## Assignment
The records below are to be transcribed exactly, with the pictures removed.

## Provided records
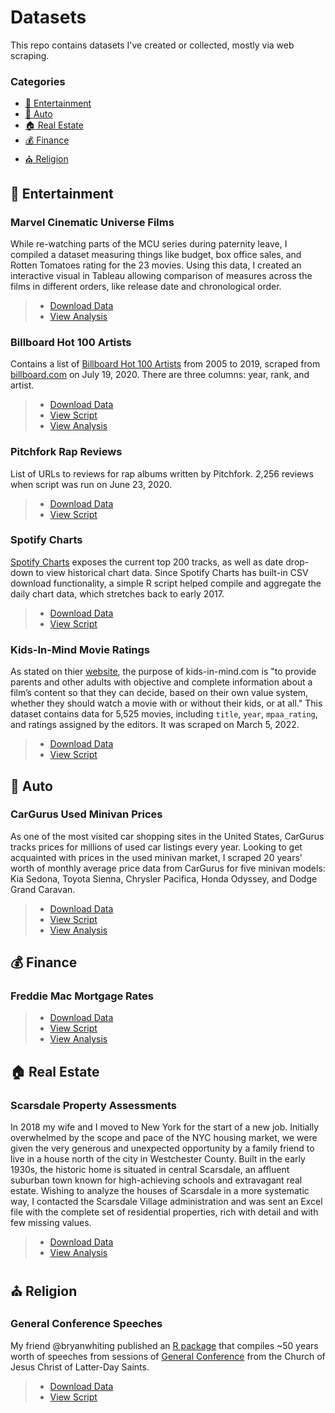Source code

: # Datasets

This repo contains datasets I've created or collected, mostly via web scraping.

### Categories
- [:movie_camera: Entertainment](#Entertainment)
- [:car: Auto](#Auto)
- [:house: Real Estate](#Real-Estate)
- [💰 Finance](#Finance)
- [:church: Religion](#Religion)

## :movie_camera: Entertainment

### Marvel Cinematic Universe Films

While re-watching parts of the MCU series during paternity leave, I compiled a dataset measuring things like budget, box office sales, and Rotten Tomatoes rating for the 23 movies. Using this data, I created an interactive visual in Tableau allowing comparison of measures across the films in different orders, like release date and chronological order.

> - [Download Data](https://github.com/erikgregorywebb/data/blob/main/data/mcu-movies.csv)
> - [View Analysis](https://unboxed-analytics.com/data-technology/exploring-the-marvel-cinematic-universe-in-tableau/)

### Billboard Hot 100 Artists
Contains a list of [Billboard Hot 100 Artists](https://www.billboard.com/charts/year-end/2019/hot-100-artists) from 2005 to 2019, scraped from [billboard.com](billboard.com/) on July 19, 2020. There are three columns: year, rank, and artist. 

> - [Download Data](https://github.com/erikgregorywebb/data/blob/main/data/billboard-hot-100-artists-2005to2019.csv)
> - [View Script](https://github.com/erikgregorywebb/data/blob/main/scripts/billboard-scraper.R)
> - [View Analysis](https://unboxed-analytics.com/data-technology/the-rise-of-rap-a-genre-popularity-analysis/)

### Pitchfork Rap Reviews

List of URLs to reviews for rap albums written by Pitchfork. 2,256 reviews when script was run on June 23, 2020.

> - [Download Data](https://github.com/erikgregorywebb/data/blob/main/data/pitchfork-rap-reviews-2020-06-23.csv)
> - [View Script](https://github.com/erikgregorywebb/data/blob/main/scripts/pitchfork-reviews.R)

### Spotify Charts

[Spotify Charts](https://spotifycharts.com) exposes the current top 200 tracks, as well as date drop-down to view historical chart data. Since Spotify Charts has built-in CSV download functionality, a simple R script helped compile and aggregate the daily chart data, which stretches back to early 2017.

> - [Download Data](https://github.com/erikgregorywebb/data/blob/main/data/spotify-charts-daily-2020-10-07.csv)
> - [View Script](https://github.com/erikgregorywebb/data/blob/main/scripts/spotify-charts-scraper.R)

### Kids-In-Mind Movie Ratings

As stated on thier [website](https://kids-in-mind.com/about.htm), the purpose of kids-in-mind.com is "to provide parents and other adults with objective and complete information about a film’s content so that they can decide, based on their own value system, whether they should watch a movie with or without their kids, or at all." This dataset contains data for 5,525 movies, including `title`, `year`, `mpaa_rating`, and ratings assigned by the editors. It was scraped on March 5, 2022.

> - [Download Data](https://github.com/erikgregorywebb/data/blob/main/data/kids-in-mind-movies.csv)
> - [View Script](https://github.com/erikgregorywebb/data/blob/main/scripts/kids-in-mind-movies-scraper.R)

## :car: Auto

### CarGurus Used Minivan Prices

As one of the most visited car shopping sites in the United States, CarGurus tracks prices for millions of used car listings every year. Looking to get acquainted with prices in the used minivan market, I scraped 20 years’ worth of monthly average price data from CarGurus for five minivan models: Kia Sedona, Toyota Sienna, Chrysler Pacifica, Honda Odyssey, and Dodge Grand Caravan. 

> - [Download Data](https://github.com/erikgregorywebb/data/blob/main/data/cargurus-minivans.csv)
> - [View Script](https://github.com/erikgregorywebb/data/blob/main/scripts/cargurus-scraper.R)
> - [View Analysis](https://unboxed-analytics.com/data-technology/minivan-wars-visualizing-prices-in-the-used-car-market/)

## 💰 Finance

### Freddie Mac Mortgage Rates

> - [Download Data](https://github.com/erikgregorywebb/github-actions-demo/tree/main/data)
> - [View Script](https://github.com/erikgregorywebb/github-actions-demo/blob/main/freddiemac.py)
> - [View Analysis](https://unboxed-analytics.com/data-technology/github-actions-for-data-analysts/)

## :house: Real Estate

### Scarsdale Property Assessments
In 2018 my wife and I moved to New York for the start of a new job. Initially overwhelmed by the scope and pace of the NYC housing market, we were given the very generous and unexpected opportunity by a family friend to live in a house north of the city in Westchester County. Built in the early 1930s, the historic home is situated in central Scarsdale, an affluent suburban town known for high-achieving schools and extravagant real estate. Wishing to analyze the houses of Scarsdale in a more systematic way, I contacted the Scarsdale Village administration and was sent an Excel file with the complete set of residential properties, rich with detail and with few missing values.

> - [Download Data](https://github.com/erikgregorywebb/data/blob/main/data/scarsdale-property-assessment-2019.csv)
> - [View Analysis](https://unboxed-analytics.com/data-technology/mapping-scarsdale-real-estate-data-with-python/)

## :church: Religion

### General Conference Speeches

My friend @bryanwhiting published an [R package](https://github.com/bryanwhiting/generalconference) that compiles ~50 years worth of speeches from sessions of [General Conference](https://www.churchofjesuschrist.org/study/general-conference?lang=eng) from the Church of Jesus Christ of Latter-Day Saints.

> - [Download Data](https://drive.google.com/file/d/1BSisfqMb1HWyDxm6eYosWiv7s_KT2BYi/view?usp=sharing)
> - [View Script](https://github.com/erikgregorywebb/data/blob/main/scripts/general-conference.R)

## Task result
Source code

: # Datasets

This repo contains datasets I've created or collected, mostly via web scraping.

### Categories
- [:movie_camera: Entertainment](#Entertainment)
- [:car: Auto](#Auto)
- [:house: Real Estate](#Real-Estate)
- [💰 Finance](#Finance)
- [:church: Religion](#Religion)

## :movie_camera: Entertainment

### Marvel Cinematic Universe Films

While re-watching parts of the MCU series during paternity leave, I compiled a dataset measuring things like budget, box office sales, and Rotten Tomatoes rating for the 23 movies. Using this data, I created an interactive visual in Tableau allowing comparison of measures across the films in different orders, like release date and chronological order.

> - [Download Data](https://github.com/erikgregorywebb/data/blob/main/data/mcu-movies.csv)
> - [View Analysis](https://unboxed-analytics.com/data-technology/exploring-the-marvel-cinematic-universe-in-tableau/)

### Billboard Hot 100 Artists
Contains a list of [Billboard Hot 100 Artists](https://www.billboard.com/charts/year-end/2019/hot-100-artists) from 2005 to 2019, scraped from [billboard.com](billboard.com/) on July 19, 2020. There are three columns: year, rank, and artist. 

> - [Download Data](https://github.com/erikgregorywebb/data/blob/main/data/billboard-hot-100-artists-2005to2019.csv)
> - [View Script](https://github.com/erikgregorywebb/data/blob/main/scripts/billboard-scraper.R)
> - [View Analysis](https://unboxed-analytics.com/data-technology/the-rise-of-rap-a-genre-popularity-analysis/)

### Pitchfork Rap Reviews

List of URLs to reviews for rap albums written by Pitchfork. 2,256 reviews when script was run on June 23, 2020.

> - [Download Data](https://github.com/erikgregorywebb/data/blob/main/data/pitchfork-rap-reviews-2020-06-23.csv)
> - [View Script](https://github.com/erikgregorywebb/data/blob/main/scripts/pitchfork-reviews.R)

### Spotify Charts

[Spotify Charts](https://spotifycharts.com) exposes the current top 200 tracks, as well as date drop-down to view historical chart data. Since Spotify Charts has built-in CSV download functionality, a simple R script helped compile and aggregate the daily chart data, which stretches back to early 2017.

> - [Download Data](https://github.com/erikgregorywebb/data/blob/main/data/spotify-charts-daily-2020-10-07.csv)
> - [View Script](https://github.com/erikgregorywebb/data/blob/main/scripts/spotify-charts-scraper.R)

### Kids-In-Mind Movie Ratings

As stated on thier [website](https://kids-in-mind.com/about.htm), the purpose of kids-in-mind.com is "to provide parents and other adults with objective and complete information about a film’s content so that they can decide, based on their own value system, whether they should watch a movie with or without their kids, or at all." This dataset contains data for 5,525 movies, including `title`, `year`, `mpaa_rating`, and ratings assigned by the editors. It was scraped on March 5, 2022.

> - [Download Data](https://github.com/erikgregorywebb/data/blob/main/data/kids-in-mind-movies.csv)
> - [View Script](https://github.com/erikgregorywebb/data/blob/main/scripts/kids-in-mind-movies-scraper.R)

## :car: Auto

### CarGurus Used Minivan Prices

As one of the most visited car shopping sites in the United States, CarGurus tracks prices for millions of used car listings every year. Looking to get acquainted with prices in the used minivan market, I scraped 20 years’ worth of monthly average price data from CarGurus for five minivan models: Kia Sedona, Toyota Sienna, Chrysler Pacifica, Honda Odyssey, and Dodge Grand Caravan. 

> - [Download Data](https://github.com/erikgregorywebb/data/blob/main/data/cargurus-minivans.csv)
> - [View Script](https://github.com/erikgregorywebb/data/blob/main/scripts/cargurus-scraper.R)
> - [View Analysis](https://unboxed-analytics.com/data-technology/minivan-wars-visualizing-prices-in-the-used-car-market/)

## 💰 Finance

### Freddie Mac Mortgage Rates

> - [Download Data](https://github.com/erikgregorywebb/github-actions-demo/tree/main/data)
> - [View Script](https://github.com/erikgregorywebb/github-actions-demo/blob/main/freddiemac.py)
> - [View Analysis](https://unboxed-analytics.com/data-technology/github-actions-for-data-analysts/)

## :house: Real Estate

### Scarsdale Property Assessments
In 2018 my wife and I moved to New York for the start of a new job. Initially overwhelmed by the scope and pace of the NYC housing market, we were given the very generous and unexpected opportunity by a family friend to live in a house north of the city in Westchester County. Built in the early 1930s, the historic home is situated in central Scarsdale, an affluent suburban town known for high-achieving schools and extravagant real estate. Wishing to analyze the houses of Scarsdale in a more systematic way, I contacted the Scarsdale Village administration and was sent an Excel file with the complete set of residential properties, rich with detail and with few missing values.

> - [Download Data](https://github.com/erikgregorywebb/data/blob/main/data/scarsdale-property-assessment-2019.csv)
> - [View Analysis](https://unboxed-analytics.com/data-technology/mapping-scarsdale-real-estate-data-with-python/)

## :church: Religion

### General Conference Speeches

My friend @bryanwhiting published an [R package](https://github.com/bryanwhiting/generalconference) that compiles ~50 years worth of speeches from sessions of [General Conference](https://www.churchofjesuschrist.org/study/general-conference?lang=eng) from the Church of Jesus Christ of Latter-Day Saints.

> - [Download Data](https://drive.google.com/file/d/1BSisfqMb1HWyDxm6eYosWiv7s_KT2BYi/view?usp=sharing)
> - [View Script](https://github.com/erikgregorywebb/data/blob/main/scripts/general-conference.R)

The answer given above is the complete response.